Friday 21 June 2013

Eye on the Hill

Great wee place...
NORN Iron is on the up, from a feel good factor experienced by the thousands of police officers from across the UK enjoying our fine weather through to an anticipated 300,000 people descending on Derry~Londonderry for Fleadh in August.

This great wee place hosted a G8 Summit that was notable not for its lack of a solution to the Syrian crisis, but rather for the absence of petrol bomb wielding protestors.

Add into that the global exposure of a huffing Putin, an eloquent Obama and Cameron plunging into the waters of Lough Erne...

Following on from prime minister Shinzo Abe’s visit to Titanic Belfast, there was also the announcement that Japanese company Terumo BCT was to create  416 new jobs at its medical device factory in Larne. Parts of the east Antrim town, like 80’s New Wave punk band The Vapours, may have to think about ‘Turning Japanese’…

The Orange Order is even playing its part in Derry’s city of culture programme by holding a major part of its Twelfth of July celebrations in the city with senior figures in the ‘Order’ from across the UK attending.

With Gillian Anderson (she of X-Files fame) starring in our very own home grown crime drama, The Fall, Game of Thrones set to a return for Season Four, and a new Dracula movie to be filmed here, all seems well.

Such is the positive mood that assistant chief constable Alastair Finlay was moved to say there wasn’t “any reason why we will have a difficult marching season".

Which is all fair comment.

But then the numpties, head cases, bampots and their associates from all sides of the so-called divide are often determined to make a fuss; some of that fuss usually ends up in upset and sporadic civil disorder (that’s rioting to you and me).

This means it imperative for our political leaders to be circumspect and considered when opening their traps claiming this, that and the other.

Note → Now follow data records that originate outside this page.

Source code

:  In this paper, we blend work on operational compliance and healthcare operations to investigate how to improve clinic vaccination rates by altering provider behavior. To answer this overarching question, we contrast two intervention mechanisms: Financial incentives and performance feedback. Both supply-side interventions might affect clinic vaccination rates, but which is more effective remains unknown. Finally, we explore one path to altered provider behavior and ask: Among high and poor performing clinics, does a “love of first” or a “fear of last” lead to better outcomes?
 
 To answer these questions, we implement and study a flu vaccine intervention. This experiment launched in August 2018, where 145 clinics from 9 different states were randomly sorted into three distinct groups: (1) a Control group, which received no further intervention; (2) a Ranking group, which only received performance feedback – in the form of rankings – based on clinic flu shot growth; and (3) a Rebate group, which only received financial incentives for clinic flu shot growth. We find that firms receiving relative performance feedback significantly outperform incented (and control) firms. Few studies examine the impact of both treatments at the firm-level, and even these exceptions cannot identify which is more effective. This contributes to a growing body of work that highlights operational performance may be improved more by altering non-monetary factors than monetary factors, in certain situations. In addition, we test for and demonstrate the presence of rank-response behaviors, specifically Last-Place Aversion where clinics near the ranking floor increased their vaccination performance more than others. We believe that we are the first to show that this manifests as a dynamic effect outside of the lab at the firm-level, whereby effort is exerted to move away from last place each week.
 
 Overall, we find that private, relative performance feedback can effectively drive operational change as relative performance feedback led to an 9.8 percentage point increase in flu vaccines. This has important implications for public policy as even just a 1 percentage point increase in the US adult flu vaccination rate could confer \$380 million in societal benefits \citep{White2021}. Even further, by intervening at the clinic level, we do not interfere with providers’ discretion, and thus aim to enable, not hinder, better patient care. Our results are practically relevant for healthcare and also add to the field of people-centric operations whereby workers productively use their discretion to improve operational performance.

And, our media should impose a broadcast and print ban on politicians and their ilk during the ‘marching season’. Drastic? Well we might at least get some relief from the blame game, ACC Finlay might get his wish for avoiding a ‘difficult’ marching season and we will all remember that this really is ‘a great wee place’.


Is this privatisation by the back door?
EDWIN Poots, minister of health and other stuff, has been accused by his chief tormentor, the SDLP’s Conall McDevitt, of trying to privatise our ‘beloved’ health service.

In the latest round of bashing and counter-bashing, it emerged that Mr Poots went against the recommendations of his officials and issued a ministerial order that two new health centres (one in his own Lagan Valley constituency) were to be built using private cash.

This is not the first time that the minister has been accused of ‘privatisation through the back door’.

However, it all raises the issue on how to pay for our population’s health needs. The health ‘service’ has been a victim of its own success. People have developed the exceedingly bad habit of living longer – aided and abetted by the medical profession.

More diseases are manageable, cancer treatments extend life, and pensioners are living in their own homes.

This cannot continue. Otherwise the public purse will be stretched beyond what the NI executive can convince Westminster to fund.
T
here are two possible solutions.

One – cut a NI executive department or three to release funds. Yes, we know that this will mean some senior civil servants retiring early but they all need to brush up on their golf.

Two – stop hospital bed blocking through more community based healthcare as proposed  by health board chief John Compton.


Savings here will at least mean we’ll be able to afford the repayments on our two shiny new health centres.